Could you copy, exactly as written, every line from the first line of the records through the one containing "인터넷상에서 데이터를 메세지의 형태로 보내기 위해 IP와 함께 사용하는 프로토콜"?

DATA section start

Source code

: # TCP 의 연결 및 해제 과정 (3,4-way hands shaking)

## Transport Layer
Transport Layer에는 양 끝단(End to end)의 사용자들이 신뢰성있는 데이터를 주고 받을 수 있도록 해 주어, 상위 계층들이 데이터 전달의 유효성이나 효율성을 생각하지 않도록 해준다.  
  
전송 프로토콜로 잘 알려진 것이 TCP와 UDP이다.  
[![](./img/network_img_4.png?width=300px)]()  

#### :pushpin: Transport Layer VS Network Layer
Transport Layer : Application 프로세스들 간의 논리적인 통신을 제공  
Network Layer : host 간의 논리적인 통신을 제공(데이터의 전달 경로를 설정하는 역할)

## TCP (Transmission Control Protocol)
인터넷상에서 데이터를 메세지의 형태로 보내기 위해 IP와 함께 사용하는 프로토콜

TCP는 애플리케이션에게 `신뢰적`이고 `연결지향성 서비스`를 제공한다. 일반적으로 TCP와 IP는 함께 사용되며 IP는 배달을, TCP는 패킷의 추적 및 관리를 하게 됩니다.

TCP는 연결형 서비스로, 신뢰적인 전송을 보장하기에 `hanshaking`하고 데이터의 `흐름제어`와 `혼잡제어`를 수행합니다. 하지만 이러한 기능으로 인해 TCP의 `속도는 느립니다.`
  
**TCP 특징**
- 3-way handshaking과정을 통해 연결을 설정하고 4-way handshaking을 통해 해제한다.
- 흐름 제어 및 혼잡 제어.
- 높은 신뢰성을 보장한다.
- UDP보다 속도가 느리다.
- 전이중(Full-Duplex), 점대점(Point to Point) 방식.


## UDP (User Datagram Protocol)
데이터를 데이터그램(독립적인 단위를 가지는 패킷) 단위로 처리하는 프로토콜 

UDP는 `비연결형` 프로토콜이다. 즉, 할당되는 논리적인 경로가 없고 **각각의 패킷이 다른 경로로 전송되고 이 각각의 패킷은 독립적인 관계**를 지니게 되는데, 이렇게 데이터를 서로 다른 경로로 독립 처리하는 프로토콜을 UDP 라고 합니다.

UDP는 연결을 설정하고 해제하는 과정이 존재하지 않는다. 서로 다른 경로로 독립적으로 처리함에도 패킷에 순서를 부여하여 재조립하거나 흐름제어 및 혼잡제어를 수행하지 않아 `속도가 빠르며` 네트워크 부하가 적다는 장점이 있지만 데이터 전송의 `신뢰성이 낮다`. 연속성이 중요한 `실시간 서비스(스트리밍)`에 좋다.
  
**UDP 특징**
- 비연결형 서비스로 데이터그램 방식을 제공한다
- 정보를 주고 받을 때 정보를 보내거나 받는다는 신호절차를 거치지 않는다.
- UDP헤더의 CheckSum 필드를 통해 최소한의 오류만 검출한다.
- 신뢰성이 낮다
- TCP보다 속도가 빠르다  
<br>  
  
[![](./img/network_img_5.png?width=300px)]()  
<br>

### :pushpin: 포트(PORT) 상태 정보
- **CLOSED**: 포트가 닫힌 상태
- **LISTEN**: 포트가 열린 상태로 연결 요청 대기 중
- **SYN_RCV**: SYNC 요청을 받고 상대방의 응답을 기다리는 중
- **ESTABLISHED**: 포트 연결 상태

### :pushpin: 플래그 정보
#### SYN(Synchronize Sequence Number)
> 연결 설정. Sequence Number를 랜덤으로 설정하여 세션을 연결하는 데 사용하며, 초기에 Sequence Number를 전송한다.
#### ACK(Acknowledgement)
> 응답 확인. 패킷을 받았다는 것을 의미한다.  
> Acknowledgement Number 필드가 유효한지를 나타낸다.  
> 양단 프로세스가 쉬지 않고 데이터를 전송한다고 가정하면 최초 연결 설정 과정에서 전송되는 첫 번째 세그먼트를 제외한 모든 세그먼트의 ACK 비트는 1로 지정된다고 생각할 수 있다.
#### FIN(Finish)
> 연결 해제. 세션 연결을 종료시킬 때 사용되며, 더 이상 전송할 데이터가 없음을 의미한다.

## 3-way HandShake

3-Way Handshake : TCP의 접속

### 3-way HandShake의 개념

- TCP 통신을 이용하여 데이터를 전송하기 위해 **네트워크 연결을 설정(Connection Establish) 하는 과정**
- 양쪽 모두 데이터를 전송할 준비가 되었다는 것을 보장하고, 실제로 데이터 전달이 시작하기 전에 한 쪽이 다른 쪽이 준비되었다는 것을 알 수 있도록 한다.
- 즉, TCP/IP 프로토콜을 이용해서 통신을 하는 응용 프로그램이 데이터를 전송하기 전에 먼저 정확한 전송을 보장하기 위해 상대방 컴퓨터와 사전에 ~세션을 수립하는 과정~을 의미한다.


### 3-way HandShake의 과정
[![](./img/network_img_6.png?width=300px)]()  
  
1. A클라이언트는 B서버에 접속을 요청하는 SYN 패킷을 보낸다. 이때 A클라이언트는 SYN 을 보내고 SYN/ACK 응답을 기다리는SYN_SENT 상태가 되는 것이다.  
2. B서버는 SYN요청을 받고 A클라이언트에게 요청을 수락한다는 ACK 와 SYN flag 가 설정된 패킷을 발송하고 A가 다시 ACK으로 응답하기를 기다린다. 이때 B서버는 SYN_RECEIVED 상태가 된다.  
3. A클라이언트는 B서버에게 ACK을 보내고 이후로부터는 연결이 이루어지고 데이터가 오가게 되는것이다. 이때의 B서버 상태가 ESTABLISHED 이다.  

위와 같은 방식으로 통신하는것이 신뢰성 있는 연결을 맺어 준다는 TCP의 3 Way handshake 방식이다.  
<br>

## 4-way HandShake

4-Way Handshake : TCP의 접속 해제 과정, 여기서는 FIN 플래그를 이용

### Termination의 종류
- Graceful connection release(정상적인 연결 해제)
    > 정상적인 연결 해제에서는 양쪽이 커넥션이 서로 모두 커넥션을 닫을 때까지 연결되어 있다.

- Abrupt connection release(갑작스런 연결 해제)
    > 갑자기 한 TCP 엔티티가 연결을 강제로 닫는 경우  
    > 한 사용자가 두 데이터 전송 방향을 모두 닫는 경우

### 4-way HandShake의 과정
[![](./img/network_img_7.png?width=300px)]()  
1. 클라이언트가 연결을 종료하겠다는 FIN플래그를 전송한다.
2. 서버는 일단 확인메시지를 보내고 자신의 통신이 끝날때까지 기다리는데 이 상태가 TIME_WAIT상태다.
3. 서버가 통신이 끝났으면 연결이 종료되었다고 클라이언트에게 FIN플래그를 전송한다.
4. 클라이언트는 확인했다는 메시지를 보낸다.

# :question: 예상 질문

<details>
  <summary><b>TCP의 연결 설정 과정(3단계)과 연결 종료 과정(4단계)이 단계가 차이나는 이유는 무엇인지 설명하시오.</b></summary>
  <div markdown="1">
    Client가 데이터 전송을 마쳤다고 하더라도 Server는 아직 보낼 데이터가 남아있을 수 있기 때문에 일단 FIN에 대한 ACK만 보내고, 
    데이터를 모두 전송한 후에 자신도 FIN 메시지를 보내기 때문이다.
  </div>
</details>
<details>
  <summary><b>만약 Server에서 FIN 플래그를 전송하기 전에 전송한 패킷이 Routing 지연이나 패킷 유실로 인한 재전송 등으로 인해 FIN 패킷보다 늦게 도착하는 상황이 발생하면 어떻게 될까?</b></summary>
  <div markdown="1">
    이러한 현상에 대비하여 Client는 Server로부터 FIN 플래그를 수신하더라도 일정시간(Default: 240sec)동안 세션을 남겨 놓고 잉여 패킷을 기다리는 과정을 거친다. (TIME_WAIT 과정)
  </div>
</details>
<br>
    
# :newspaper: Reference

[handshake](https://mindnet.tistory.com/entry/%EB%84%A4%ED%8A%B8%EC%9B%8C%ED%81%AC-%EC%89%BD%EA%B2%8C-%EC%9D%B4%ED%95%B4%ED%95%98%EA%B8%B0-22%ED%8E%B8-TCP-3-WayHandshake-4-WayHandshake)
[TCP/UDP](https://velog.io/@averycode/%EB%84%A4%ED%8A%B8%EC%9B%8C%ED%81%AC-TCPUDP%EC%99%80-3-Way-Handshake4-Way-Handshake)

DATA section end

SOLVED EXERCISE >>
Source code

: # TCP 의 연결 및 해제 과정 (3,4-way hands shaking)

## Transport Layer
Transport Layer에는 양 끝단(End to end)의 사용자들이 신뢰성있는 데이터를 주고 받을 수 있도록 해 주어, 상위 계층들이 데이터 전달의 유효성이나 효율성을 생각하지 않도록 해준다.  
  
전송 프로토콜로 잘 알려진 것이 TCP와 UDP이다.  
[![](./img/network_img_4.png?width=300px)]()  

#### :pushpin: Transport Layer VS Network Layer
Transport Layer : Application 프로세스들 간의 논리적인 통신을 제공  
Network Layer : host 간의 논리적인 통신을 제공(데이터의 전달 경로를 설정하는 역할)

## TCP (Transmission Control Protocol)
인터넷상에서 데이터를 메세지의 형태로 보내기 위해 IP와 함께 사용하는 프로토콜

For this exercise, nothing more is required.